Pick out the lines in the listing below that contain the word "loading" and copy them.

/---

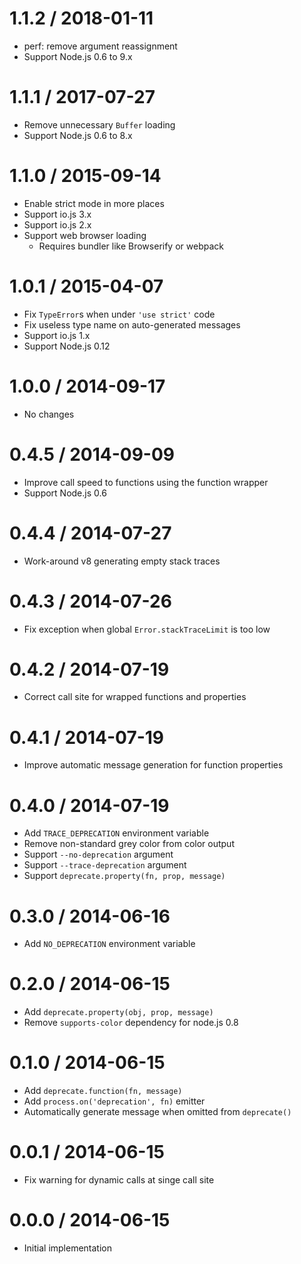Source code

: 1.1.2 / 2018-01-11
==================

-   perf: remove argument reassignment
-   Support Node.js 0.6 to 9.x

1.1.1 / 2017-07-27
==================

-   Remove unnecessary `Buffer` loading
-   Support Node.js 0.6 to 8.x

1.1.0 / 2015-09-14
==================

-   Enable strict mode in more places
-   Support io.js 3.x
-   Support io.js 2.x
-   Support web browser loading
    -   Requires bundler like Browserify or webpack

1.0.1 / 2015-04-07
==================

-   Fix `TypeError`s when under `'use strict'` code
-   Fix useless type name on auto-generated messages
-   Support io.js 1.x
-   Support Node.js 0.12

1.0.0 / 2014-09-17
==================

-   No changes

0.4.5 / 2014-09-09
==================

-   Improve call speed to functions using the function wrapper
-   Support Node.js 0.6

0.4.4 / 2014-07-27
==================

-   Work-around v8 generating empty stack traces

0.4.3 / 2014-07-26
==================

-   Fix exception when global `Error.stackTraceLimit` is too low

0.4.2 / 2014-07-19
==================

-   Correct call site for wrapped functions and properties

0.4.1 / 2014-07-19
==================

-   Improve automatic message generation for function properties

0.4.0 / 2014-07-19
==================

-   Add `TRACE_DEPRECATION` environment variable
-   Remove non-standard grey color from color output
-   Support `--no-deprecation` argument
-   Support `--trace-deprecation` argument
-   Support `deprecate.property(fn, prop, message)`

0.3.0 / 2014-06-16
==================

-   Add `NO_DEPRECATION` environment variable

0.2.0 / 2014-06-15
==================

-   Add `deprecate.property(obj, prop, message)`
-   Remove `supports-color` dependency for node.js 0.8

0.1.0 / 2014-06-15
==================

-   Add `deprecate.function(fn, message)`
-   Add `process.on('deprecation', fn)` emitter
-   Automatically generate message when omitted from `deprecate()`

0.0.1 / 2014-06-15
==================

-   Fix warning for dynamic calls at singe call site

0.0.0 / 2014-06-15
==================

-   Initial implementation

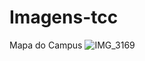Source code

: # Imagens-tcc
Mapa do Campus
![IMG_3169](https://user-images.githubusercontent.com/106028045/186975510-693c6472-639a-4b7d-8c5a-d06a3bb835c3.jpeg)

\---
/---

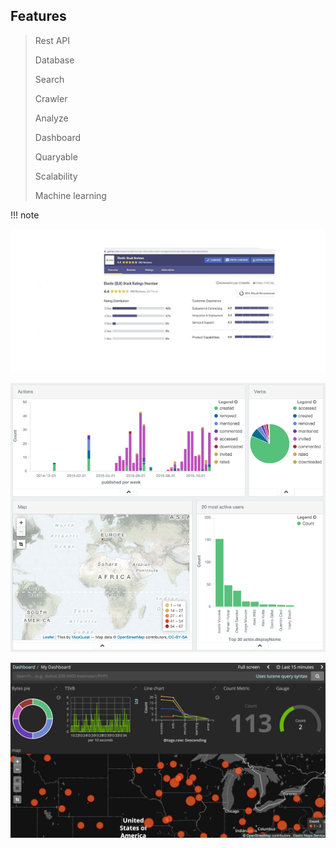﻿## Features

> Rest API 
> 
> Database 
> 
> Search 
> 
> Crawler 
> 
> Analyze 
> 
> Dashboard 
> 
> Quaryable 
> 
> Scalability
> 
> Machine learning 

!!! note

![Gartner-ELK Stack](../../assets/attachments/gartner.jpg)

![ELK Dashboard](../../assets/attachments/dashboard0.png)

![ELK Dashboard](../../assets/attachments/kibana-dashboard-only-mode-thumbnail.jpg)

\---

**OUTPUT OF THE TASK**
-   Remove unnecessary `Buffer` loading
-   Support web browser loading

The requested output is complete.